Saved entries:

"""

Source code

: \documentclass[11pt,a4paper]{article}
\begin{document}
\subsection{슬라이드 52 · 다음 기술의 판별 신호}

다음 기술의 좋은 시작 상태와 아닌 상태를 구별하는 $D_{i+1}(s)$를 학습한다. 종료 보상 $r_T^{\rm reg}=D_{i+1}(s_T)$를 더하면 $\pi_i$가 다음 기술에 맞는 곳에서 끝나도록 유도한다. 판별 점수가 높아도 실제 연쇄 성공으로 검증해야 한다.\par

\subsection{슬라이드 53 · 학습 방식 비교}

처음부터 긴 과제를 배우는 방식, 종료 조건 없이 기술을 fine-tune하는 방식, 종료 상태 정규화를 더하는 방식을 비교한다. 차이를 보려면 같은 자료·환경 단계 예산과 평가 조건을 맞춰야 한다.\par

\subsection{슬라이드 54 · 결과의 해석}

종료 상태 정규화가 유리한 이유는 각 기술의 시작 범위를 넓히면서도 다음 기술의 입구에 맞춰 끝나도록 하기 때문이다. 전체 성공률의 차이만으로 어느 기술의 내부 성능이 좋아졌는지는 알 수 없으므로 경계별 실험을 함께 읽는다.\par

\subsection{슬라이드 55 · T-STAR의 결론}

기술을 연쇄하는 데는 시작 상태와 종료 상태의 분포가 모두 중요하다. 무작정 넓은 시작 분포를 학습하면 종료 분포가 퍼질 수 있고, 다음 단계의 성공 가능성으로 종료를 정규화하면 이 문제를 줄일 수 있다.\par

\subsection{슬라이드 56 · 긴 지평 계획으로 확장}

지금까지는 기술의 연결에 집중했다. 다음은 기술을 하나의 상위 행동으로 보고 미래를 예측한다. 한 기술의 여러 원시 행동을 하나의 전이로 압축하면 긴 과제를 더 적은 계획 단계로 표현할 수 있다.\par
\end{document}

"""

ABOUT THIS TASK →
Write out exactly the lines of the entries above that run from the line containing "기술을 연쇄하는 데는" through the last line, including both.

RESULT FOR THIS EXERCISE →
기술을 연쇄하는 데는 시작 상태와 종료 상태의 분포가 모두 중요하다. 무작정 넓은 시작 분포를 학습하면 종료 분포가 퍼질 수 있고, 다음 단계의 성공 가능성으로 종료를 정규화하면 이 문제를 줄일 수 있다.\par

\subsection{슬라이드 56 · 긴 지평 계획으로 확장}

지금까지는 기술의 연결에 집중했다. 다음은 기술을 하나의 상위 행동으로 보고 미래를 예측한다. 한 기술의 여러 원시 행동을 하나의 전이로 압축하면 긴 과제를 더 적은 계획 단계로 표현할 수 있다.\par
\end{document}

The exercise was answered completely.